## Task details
Write out every line below that includes the word "GetContentOk".

(Material to process begins)

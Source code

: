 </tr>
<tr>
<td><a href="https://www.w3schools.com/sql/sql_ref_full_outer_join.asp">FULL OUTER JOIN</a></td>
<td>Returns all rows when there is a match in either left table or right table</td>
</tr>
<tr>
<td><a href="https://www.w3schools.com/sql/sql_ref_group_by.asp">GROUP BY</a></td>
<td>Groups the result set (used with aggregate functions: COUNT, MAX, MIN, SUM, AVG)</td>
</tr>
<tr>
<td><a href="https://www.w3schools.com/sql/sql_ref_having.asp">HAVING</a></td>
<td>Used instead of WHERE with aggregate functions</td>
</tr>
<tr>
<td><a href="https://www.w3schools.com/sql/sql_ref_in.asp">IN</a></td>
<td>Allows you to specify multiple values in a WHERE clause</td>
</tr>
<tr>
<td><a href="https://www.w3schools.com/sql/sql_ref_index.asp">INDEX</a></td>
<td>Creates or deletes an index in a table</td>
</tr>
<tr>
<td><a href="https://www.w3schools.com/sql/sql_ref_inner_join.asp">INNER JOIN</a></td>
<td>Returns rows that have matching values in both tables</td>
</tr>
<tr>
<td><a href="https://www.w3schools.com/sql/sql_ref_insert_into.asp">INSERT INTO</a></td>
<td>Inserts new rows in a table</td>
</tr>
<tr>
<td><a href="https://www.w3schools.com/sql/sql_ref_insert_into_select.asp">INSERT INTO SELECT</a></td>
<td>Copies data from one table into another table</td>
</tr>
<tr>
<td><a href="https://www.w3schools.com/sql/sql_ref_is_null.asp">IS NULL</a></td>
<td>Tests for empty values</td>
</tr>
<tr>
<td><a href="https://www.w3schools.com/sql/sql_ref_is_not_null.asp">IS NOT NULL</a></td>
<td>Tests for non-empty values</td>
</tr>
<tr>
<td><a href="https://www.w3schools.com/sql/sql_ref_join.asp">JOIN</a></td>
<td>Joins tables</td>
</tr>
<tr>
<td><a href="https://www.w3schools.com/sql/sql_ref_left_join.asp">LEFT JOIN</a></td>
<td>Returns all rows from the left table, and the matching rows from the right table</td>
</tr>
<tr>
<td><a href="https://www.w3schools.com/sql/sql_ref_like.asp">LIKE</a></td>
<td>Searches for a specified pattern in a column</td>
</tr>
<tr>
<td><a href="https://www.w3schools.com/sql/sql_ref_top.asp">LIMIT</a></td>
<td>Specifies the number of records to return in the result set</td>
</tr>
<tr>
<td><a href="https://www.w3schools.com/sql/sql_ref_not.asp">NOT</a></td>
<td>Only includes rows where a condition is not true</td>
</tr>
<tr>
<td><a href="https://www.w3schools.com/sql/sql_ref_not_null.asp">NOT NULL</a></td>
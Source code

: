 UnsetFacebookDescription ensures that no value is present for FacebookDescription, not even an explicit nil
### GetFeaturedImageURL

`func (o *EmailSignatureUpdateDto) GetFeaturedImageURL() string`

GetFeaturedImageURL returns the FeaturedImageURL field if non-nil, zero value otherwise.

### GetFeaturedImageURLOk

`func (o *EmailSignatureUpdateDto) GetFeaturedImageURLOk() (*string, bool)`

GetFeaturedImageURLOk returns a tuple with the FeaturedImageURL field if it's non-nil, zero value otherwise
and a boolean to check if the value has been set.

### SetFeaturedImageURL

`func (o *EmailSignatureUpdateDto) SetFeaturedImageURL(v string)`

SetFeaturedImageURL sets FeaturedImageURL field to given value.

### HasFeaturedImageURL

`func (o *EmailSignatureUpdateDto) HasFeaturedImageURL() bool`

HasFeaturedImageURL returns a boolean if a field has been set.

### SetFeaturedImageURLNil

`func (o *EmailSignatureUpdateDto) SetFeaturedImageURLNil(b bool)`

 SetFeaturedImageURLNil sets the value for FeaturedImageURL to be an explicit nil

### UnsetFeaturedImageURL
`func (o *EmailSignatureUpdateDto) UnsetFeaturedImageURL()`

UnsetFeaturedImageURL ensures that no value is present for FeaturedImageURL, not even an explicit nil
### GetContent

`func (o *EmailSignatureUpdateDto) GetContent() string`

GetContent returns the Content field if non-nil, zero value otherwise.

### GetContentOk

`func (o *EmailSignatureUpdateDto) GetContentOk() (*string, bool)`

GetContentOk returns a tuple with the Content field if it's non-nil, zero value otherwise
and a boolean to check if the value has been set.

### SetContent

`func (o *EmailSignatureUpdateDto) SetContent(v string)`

(Material to process ends)

## Answer section
### GetContentOk
`func (o *EmailSignatureUpdateDto) GetContentOk() (*string, bool)`
GetContentOk returns a tuple with the Content field if it's non-nil, zero value otherwise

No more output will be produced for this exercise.